Authors: Sharon Marie Lutz ^aff001; Annie Thwing ^aff003; Tasha Fingerlin ^aff003
Authors place of work: Department of Population Medicine, Harvard Medical School and Harvard Pilgrim Health Care, Boston, MA, United States of America ^aff001; Department of Biostatistics, Harvard T.H. Chan School of Public Health, Boston, MA, United States of America ^aff002; Department of Biostatistics and Informatics, University of Colorado, Anschutz Medical Campus, Aurora, CO, United States of America ^aff003; Center for Genes, Environment, and Health, National Jewish Health, Denver, CO, United States of America ^aff004
Published in the journal: PLoS ONE 14(10)
Category: Research Article
doi: https://doi.org/10.1371/journal.pone.0223273

Summary

Expression quantitative trait loci (eQTL) provide insight on transcription regulation and illuminate the molecular basis of phenotypic outcomes. High-throughput RNA sequencing (RNA-seq) is becoming a popular technique to measure gene expression abundance. Traditional eQTL mapping methods for microarray expression data often assume the expression data follow a normal distribution.

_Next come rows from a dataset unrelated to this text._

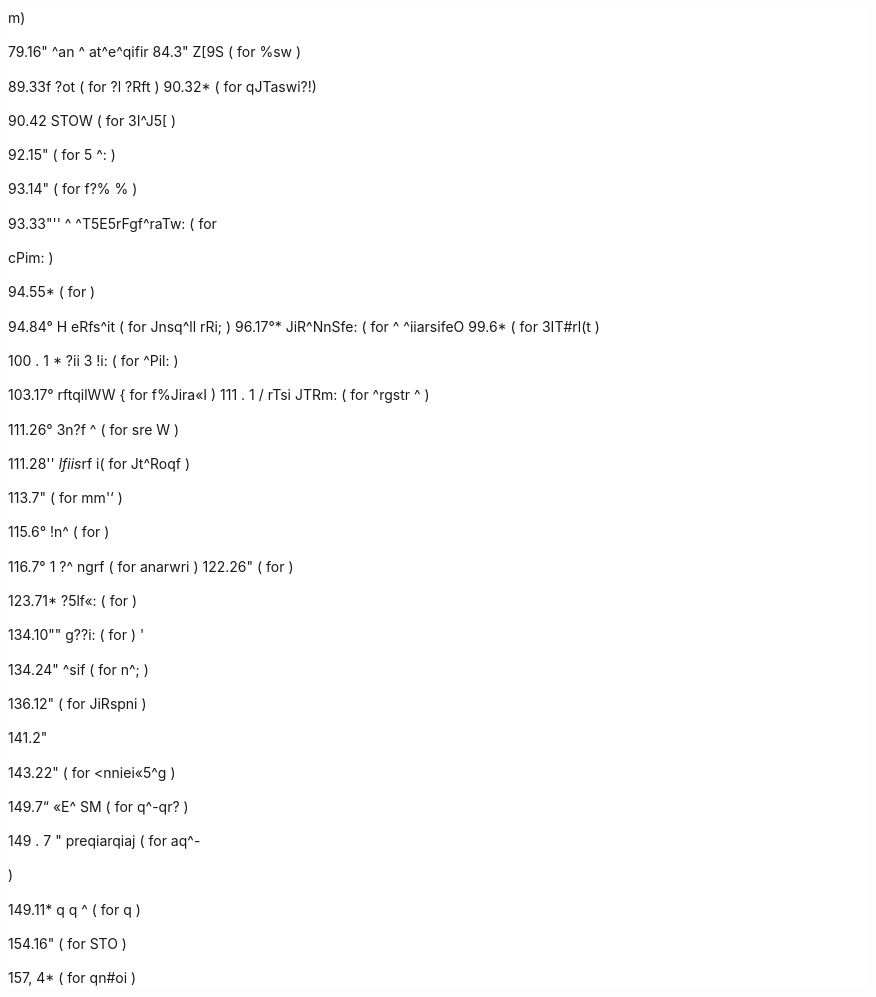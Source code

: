 m)

79.16" ^an ^ at^e^qifir
84.3" Z[9S ( for %sw )

89.33f ?ot ( for ?l ?Rft )
90.32* ( for qJTaswi?!)

90.42 STOW ( for 3I^J5[ )

92.15" ( for 5 ^: )

93.14" ( for f?% % )

93.33"'' ^ ^T5E5rFgf^raTw: ( for

cPim: )

94.55* ( for )

94.84° H eRfs^it ( for Jnsq^ll rRi; )
96.17°* JiR^NnSfe: ( for ^ ^iiarsifeO
99.6* ( for 3IT#rl(t )

100 . 1 * ?ii 3 !i: ( for ^Pil: )

103.17° rftqilWW { for f%Jira«I )
111 . 1 / rTsi JTRm: ( for ^rgstr ^ )


111.26° 3n?f ^ ( for sre W )

111.28'' *lfiis*rf i( for Jt^Roqf )

113.7" ( for mm'‘ )

115.6° !n^ ( for )

116.7° 1 ?^ ngrf ( for anarwri )
122.26" ( for )

123.71* ?5lf«: ( for )

134.10"" g??i: ( for ) '

134.24" ^sif ( for n^; )

136.12" ( for JiRspni )

141.2"

143.22" ( for <nniei«5^g )

149.7“ «E^ SM ( for q^-qr? )

149 . 7 " preqiarqiaj ( for aq^-

)

149.11* q q ^ ( for q )

154.16" ( for STO )

157, 4* ( for qn#oi )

As a result, for RNA-seq data, total read count measurements can be normalized by normal quantile transformation in order to fit the data using a linear regression. Other approaches model the total read counts using a negative binomial regression. While these methods work well for common variants (minor allele frequencies > 5% or 1%), an extension of existing methodology is needed to accommodate a collection of rare variants in RNA-seq data. Here, we examine 2 approaches that are direct applications of existing methodology and apply these approaches to RNAseq studies: 1) collapsing the rare variants in the region and using either negative binomial regression or Poisson regression and 2) using the normalized read counts with the Sequence Kernel Association Test (SKAT), the burden test for SKAT (SKAT-Burden), or an optimal combination of these two tests (SKAT-O). We evaluated these approaches via simulation studies under numerous scenarios and applied these approaches to the 1,000 Genomes Project.

Keywords:

Gene expression – Phenotypes – Europe – Normal distribution – Microarrays – RNA sequencing – Research errors

Introduction

Expression quantitative trait loci (eQTL) studies provide insight on transcription regulation and have the potential to illuminate the molecular basis of phenotypic outcomes. [1] As a result, high-throughput RNA sequencing (RNA-seq) is gaining in popularity as a technique to measure gene expression abundance. [2], [3] RNA-seq offers several advantages over microarrays, such as being less noisy, having a much larger dynamic range, having the potential to identify new transcripts, and being able to measure allele-specific expression (ASE). [3]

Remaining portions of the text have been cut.